Business Reduction Goal and Greenwashing
Voluntary carbon credits are influential. However, does that mean any business could purchase carbon credits to offset all their Scope 1 and Scope 2 greenhouse gas(GHG) emissions as their reduction efforts?
Probably no. When we talk about emission reduction, sustainable resource/equipment procurement, process optimization, and human behavior change are the 3 standard practices. For businesses, the cost of an internal emission reduction plan is usually higher than the cost of voluntary carbon credit procurements. Suppose we encourage using carbon credits as substitutes for the internal reduction plan. In that case, it will slow down the progress of the net-zero transition of equipment improvements and process optimization.
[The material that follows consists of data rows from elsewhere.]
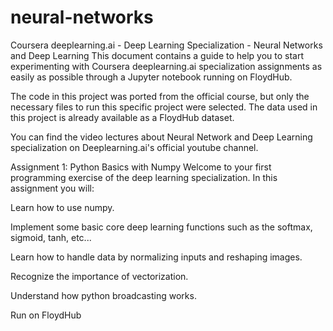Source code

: # neural-networks
Coursera deeplearning.ai - Deep Learning Specialization - Neural Networks and Deep Learning
This document contains a guide to help you to start experimenting with Coursera deeplearning.ai specialization assignments as easily as possible through a Jupyter notebook running on FloydHub.

The code in this project was ported from the official course, but only the necessary files to run this specific project were selected. The data used in this project is already available as a FloydHub dataset.

You can find the video lectures about Neural Network and Deep Learning specialization on Deeplearning.ai's official youtube channel.

Assignment 1: Python Basics with Numpy
Welcome to your first programming exercise of the deep learning specialization. In this assignment you will:

Learn how to use numpy.

Implement some basic core deep learning functions such as the softmax, sigmoid, tanh, etc...

Learn how to handle data by normalizing inputs and reshaping images.

Recognize the importance of vectorization.

Understand how python broadcasting works.

Run on FloydHub
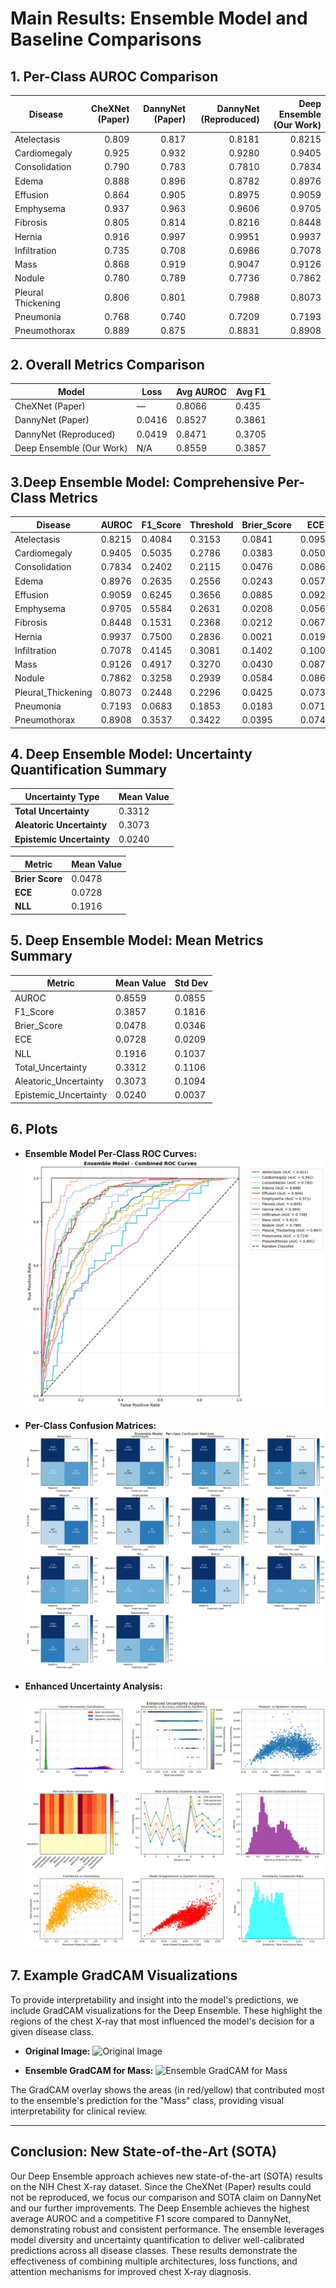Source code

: # Main Results: Ensemble Model and Baseline Comparisons

## 1. Per-Class AUROC Comparison

| Disease             | CheXNet (Paper) | DannyNet (Paper) | DannyNet (Reproduced) | Deep Ensemble (Our Work) |
|---------------------|----------------:|-----------------:|----------------------:|----------------------:|
| Atelectasis         | 0.809           | 0.817            | 0.8181                | 0.8215                |
| Cardiomegaly        | 0.925           | 0.932            | 0.9280                | 0.9405                |
| Consolidation       | 0.790           | 0.783            | 0.7810                | 0.7834                |
| Edema               | 0.888           | 0.896            | 0.8782                | 0.8976                |
| Effusion            | 0.864           | 0.905            | 0.8975                | 0.9059                |
| Emphysema           | 0.937           | 0.963            | 0.9606                | 0.9705                |
| Fibrosis            | 0.805           | 0.814            | 0.8216                | 0.8448                |
| Hernia              | 0.916           | 0.997            | 0.9951                | 0.9937                |
| Infiltration        | 0.735           | 0.708            | 0.6986                | 0.7078                |
| Mass                | 0.868           | 0.919            | 0.9047                | 0.9126                |
| Nodule              | 0.780           | 0.789            | 0.7736                | 0.7862                |
| Pleural Thickening  | 0.806           | 0.801            | 0.7988                | 0.8073                |
| Pneumonia           | 0.768           | 0.740            | 0.7209                | 0.7193                |
| Pneumothorax        | 0.889           | 0.875            | 0.8831                | 0.8908                |

## 2. Overall Metrics Comparison

| Model                | Loss   | Avg AUROC | Avg F1  |
|----------------------|--------|-----------|---------|
| CheXNet (Paper)      |  —     | 0.8066    |    0.435     |
| DannyNet (Paper)     |   0.0416     | 0.8527    | 0.3861  |
| DannyNet (Reproduced)| 0.0419 | 0.8471    | 0.3705  |
| Deep Ensemble (Our Work)       | N/A    | 0.8559    | 0.3857  |

## 3.Deep Ensemble Model: Comprehensive Per-Class Metrics

| Disease             | AUROC  | F1_Score | Threshold | Brier_Score | ECE    | NLL    | TU_Mean | AU_Mean | EU_Mean |
|---------------------|--------|----------|-----------|-------------|--------|--------|---------|---------|---------|
| Atelectasis         | 0.8215 | 0.4084   | 0.3153    | 0.0841      | 0.0953 | 0.3037 | 0.4512  | 0.4267  | 0.0245  |
| Cardiomegaly        | 0.9405 | 0.5035   | 0.2786    | 0.0383      | 0.0508 | 0.1527 | 0.2716  | 0.2467  | 0.0249  |
| Consolidation       | 0.7834 | 0.2402   | 0.2115    | 0.0476      | 0.0868 | 0.2053 | 0.3664  | 0.3418  | 0.0246  |
| Edema               | 0.8976 | 0.2635   | 0.2556    | 0.0243      | 0.0570 | 0.1165 | 0.2448  | 0.2235  | 0.0213  |
| Effusion            | 0.9059 | 0.6245   | 0.3656    | 0.0885      | 0.0922 | 0.3062 | 0.4444  | 0.4209  | 0.0235  |
| Emphysema           | 0.9705 | 0.5584   | 0.2631    | 0.0208      | 0.0567 | 0.1057 | 0.2404  | 0.2165  | 0.0239  |
| Fibrosis            | 0.8448 | 0.1531   | 0.2368    | 0.0212      | 0.0679 | 0.1172 | 0.2687  | 0.2432  | 0.0255  |
| Hernia              | 0.9937 | 0.7500   | 0.2836    | 0.0021      | 0.0195 | 0.0241 | 0.0937  | 0.0805  | 0.0133  |
| Infiltration        | 0.7078 | 0.4145   | 0.3081    | 0.1402      | 0.1006 | 0.4524 | 0.5660  | 0.5467  | 0.0193  |
| Mass                | 0.9126 | 0.4917   | 0.3270    | 0.0430      | 0.0873 | 0.1877 | 0.3570  | 0.3287  | 0.0283  |
| Nodule              | 0.7862 | 0.3258   | 0.2939    | 0.0584      | 0.0865 | 0.2391 | 0.3974  | 0.3698  | 0.0276  |
| Pleural_Thickening  | 0.8073 | 0.2448   | 0.2296    | 0.0425      | 0.0736 | 0.1861 | 0.3357  | 0.3089  | 0.0268  |
| Pneumonia           | 0.7193 | 0.0683   | 0.1853    | 0.0183      | 0.0710 | 0.1150 | 0.2784  | 0.2524  | 0.0260  |
| Pneumothorax        | 0.8908 | 0.3537   | 0.3422    | 0.0395      | 0.0747 | 0.1704 | 0.3217  | 0.2957  | 0.0260  |


## 4. Deep Ensemble Model: Uncertainty Quantification Summary

| Uncertainty Type        | Mean Value |
|------------------------|------------|
| **Total Uncertainty**  | 0.3312     |
| **Aleatoric Uncertainty** | 0.3073  |
| **Epistemic Uncertainty** | 0.0240  |

| Metric                | Mean Value |
|-----------------------|------------|
| **Brier Score**       | 0.0478     |
| **ECE**               | 0.0728     |
| **NLL**               | 0.1916     |

## 5. Deep Ensemble Model: Mean Metrics Summary

| Metric                | Mean Value | Std Dev |
|-----------------------|------------|---------|
| AUROC                 | 0.8559     | 0.0855  |
| F1_Score              | 0.3857     | 0.1816  |
| Brier_Score           | 0.0478     | 0.0346  |
| ECE                   | 0.0728     | 0.0209  |
| NLL                   | 0.1916     | 0.1037  |
| Total_Uncertainty     | 0.3312     | 0.1106  |
| Aleatoric_Uncertainty | 0.3073     | 0.1094  |
| Epistemic_Uncertainty | 0.0240     | 0.0037  |

## 6. Plots

- **Ensemble Model Per-Class ROC Curves:**
  ![Ensemble Model Combined ROC Curve](images/Ensemble%20Model%20Combined%20ROC%20Curve.png)

- **Per-Class Confusion Matrices:**
  ![Per Class Confusion Matrices](images/Per%20Class%20Confusion%20Matrices.png)

- **Enhanced Uncertainty Analysis:**

  ![Enhanced Uncertainty Analysis](images/Enhanced%20Uncertainity%20Analysis.png)

## 7. Example GradCAM Visualizations

To provide interpretability and insight into the model's predictions, we include GradCAM visualizations for the Deep Ensemble. These highlight the regions of the chest X-ray that most influenced the model's decision for a given disease class.

- **Original Image:**
  ![Original Image](images/original_image.png)

- **Ensemble GradCAM for Mass:**
  ![Ensemble GradCAM for Mass](images/ensemble_gradcam_mass.png)

The GradCAM overlay shows the areas (in red/yellow) that contributed most to the ensemble's prediction for the "Mass" class, providing visual interpretability for clinical review.

---

## Conclusion: New State-of-the-Art (SOTA)

Our Deep Ensemble approach achieves new state-of-the-art (SOTA) results on the NIH Chest X-ray dataset. Since the CheXNet (Paper) results could not be reproduced, we focus our comparison and SOTA claim on DannyNet and our further improvements. The Deep Ensemble achieves the highest average AUROC and a competitive F1 score compared to DannyNet, demonstrating robust and consistent performance. The ensemble leverages model diversity and uncertainty quantification to deliver well-calibrated predictions across all disease classes. These results demonstrate the effectiveness of combining multiple architectures, loss functions, and attention mechanisms for improved chest X-ray diagnosis.
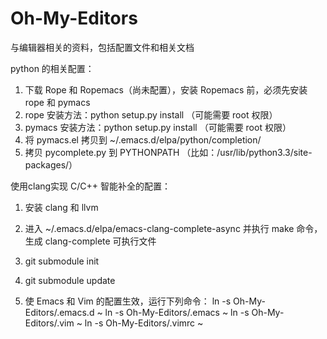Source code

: Oh-My-Editors
=============

与编辑器相关的资料，包括配置文件和相关文档

python 的相关配置：

1. 下载 Rope 和 Ropemacs（尚未配置），安装 Ropemacs 前，必须先安装 rope 和 pymacs
2. rope 安装方法：python setup.py install （可能需要 root 权限）
3. pymacs 安装方法：python setup.py install （可能需要 root 权限）
4. 将 pymacs.el 拷贝到 ~/.emacs.d/elpa/python/completion/
5. 拷贝 pycomplete.py 到 PYTHONPATH （比如：/usr/lib/python3.3/site-packages/）

使用clang实现 C/C++ 智能补全的配置：
1. 安装 clang 和 llvm
2. 进入 ~/.emacs.d/elpa/emacs-clang-complete-async 并执行 make 命令，生成
   clang-complete 可执行文件

1. git submodule init
2. git submodule update
3. 使 Emacs 和 Vim 的配置生效，运行下列命令：
   ln -s Oh-My-Editors/.emacs.d ~
   ln -s Oh-My-Editors/.emacs ~
   ln -s Oh-My-Editors/.vim ~
   ln -s Oh-My-Editors/.vimrc ~
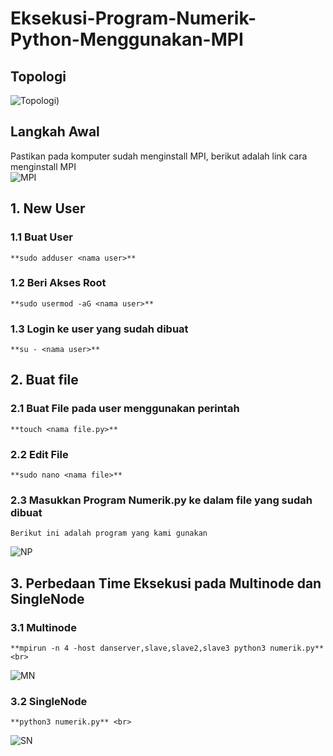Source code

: # Eksekusi-Program-Numerik-Python-Menggunakan-MPI
## Topologi
![Topologi)](https://github.com/feliana444/Eksekusi-Program-Numerik-Python-Menggunakan-MPI/assets/145323449/e6393cd6-9525-452e-a15a-94c587a56c1e)

## Langkah Awal
Pastikan pada komputer sudah menginstall MPI, berikut adalah link cara menginstall MPI <br> ![MPI](https://github.com/feliana444/Eksekusi-Program-Buble-Sort-Python-Menggunakan-MPI/tree/main)

## 1. New User
### 1.1 Buat User <br>
    **sudo adduser <nama user>**
### 1.2 Beri Akses Root
    **sudo usermod -aG <nama user>**
### 1.3 Login ke user yang sudah dibuat <br>
    **su - <nama user>**
  
## 2. Buat file
### 2.1 Buat File pada user menggunakan perintah <br> 
    **touch <nama file.py>**
### 2.2 Edit File <br>
    **sudo nano <nama file>**
### 2.3 Masukkan Program Numerik.py ke dalam file yang sudah dibuat <br>
    Berikut ini adalah program yang kami gunakan
![NP](https://github.com/feliana444/Eksekusi-Program-Numerik-Python-Menggunakan-MPI/assets/145323449/055a6de1-16fd-42b0-a662-2e74293717af)


## 3. Perbedaan Time Eksekusi pada Multinode dan SingleNode
### 3.1 Multinode
    **mpirun -n 4 -host danserver,slave,slave2,slave3 python3 numerik.py** <br>
![MN](https://github.com/feliana444/Eksekusi-Program-Numerik-Python-Menggunakan-MPI/assets/145323449/2c90cdb5-8a79-456c-8f45-ec8a8a3c979c)
### 3.2 SingleNode
    **python3 numerik.py** <br>  
![SN](https://github.com/feliana444/Eksekusi-Program-Numerik-Python-Menggunakan-MPI/assets/145323449/21273505-8c79-40ad-bf94-f701ff97f117)

    
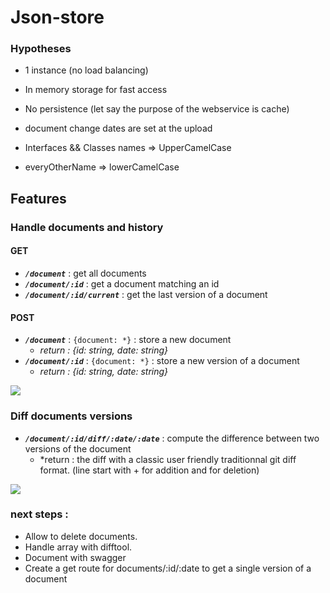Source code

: 
# Json-store

### Hypotheses

- 1 instance (no load balancing)
- In memory storage for fast access
- No persistence (let say the purpose of the webservice is cache)

- document change dates are set at the upload
- Interfaces && Classes names => UpperCamelCase
- everyOtherName => lowerCamelCase

## Features

### Handle documents and history

#### GET
- ***`/document`*** : get all documents
- ***`/document/:id`*** : get a document matching an id
- ***`/document/:id/current`*** : get the last version of a document


#### POST
- ***`/document`*** : `{document: *}` : store a new document 
    - *return : {id: string, date: string}*
- ***`/document/:id`*** : `{document: *}` : store a new version of a document
    - *return : {id: string, date: string}*

![](https://thumbs.gfycat.com/WigglyEnviousFlatcoatretriever-size_restricted.gif)

### Diff documents versions

- ***`/document/:id/diff/:date/:date`*** : compute the difference between two versions of the document
    - *return : the diff with a classic user friendly traditionnal git diff format. (line start with + for addition and for deletion)
 
![](https://thumbs.gfycat.com/ThoughtfulDistantIbex-size_restricted.gif)

### next steps :
- Allow to delete documents.
- Handle array with difftool.
- Document with swagger
- Create a get route for documents/:id/:date to get a single version of a document
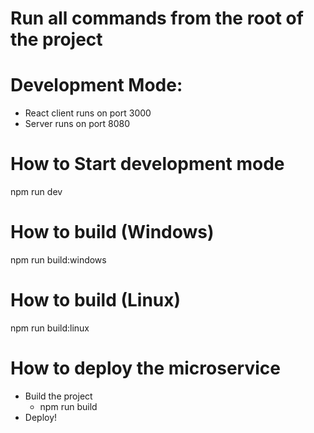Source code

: # Run all commands from the root of the project

# Development Mode:

- React client runs on port 3000
- Server runs on port 8080

# How to Start development mode

npm run dev

# How to build (Windows)

npm run build:windows

# How to build (Linux)

npm run build:linux

# How to deploy the microservice

- Build the project
  - npm run build
- Deploy!
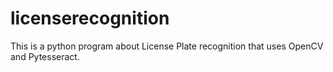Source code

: # licenserecognition
This is a python program about License Plate recognition that uses OpenCV and Pytesseract.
Unlike individuals, business activities are often predictable and have clear profit goals. In addition, they are the process of serving an individual purpose. From a traditional perspective, businesses like governments hold great financial power to drive meaningful change. However, without individual market demands, businesses will not exist long term. To address climate change, we must ensure that people who benefit from these activities are responsible for their external costs.
So, should we forbid businesses to stop using voluntary carbon credits? Not really.
Carbon credits are helpful. They channel funding to projects that could reduce or remove GHG emissions using scientific methodology at a lower cost. However, we should encourage more enterprises to emphasize their efforts on internal emission reduction plans as much as possible and neutralize residual emissions with carbon credits.
As you can tell, even when companies claim they have net-zero GHG emission impacts, their method of achieving the goal is totally different. Accordingly, to avoid misleading information, people give 2 definitions to describe the 2 corporate climate actions as follows:
- Carbon Neutral: A business purchases enough carbon credits, regardless of reduction or removal, to offset its annual emissions. It requires relatively low effort.
- Net Zero: A business commits to reducing its emissions as much as possible with the limited use of carbon credits. It requires relatively high effort.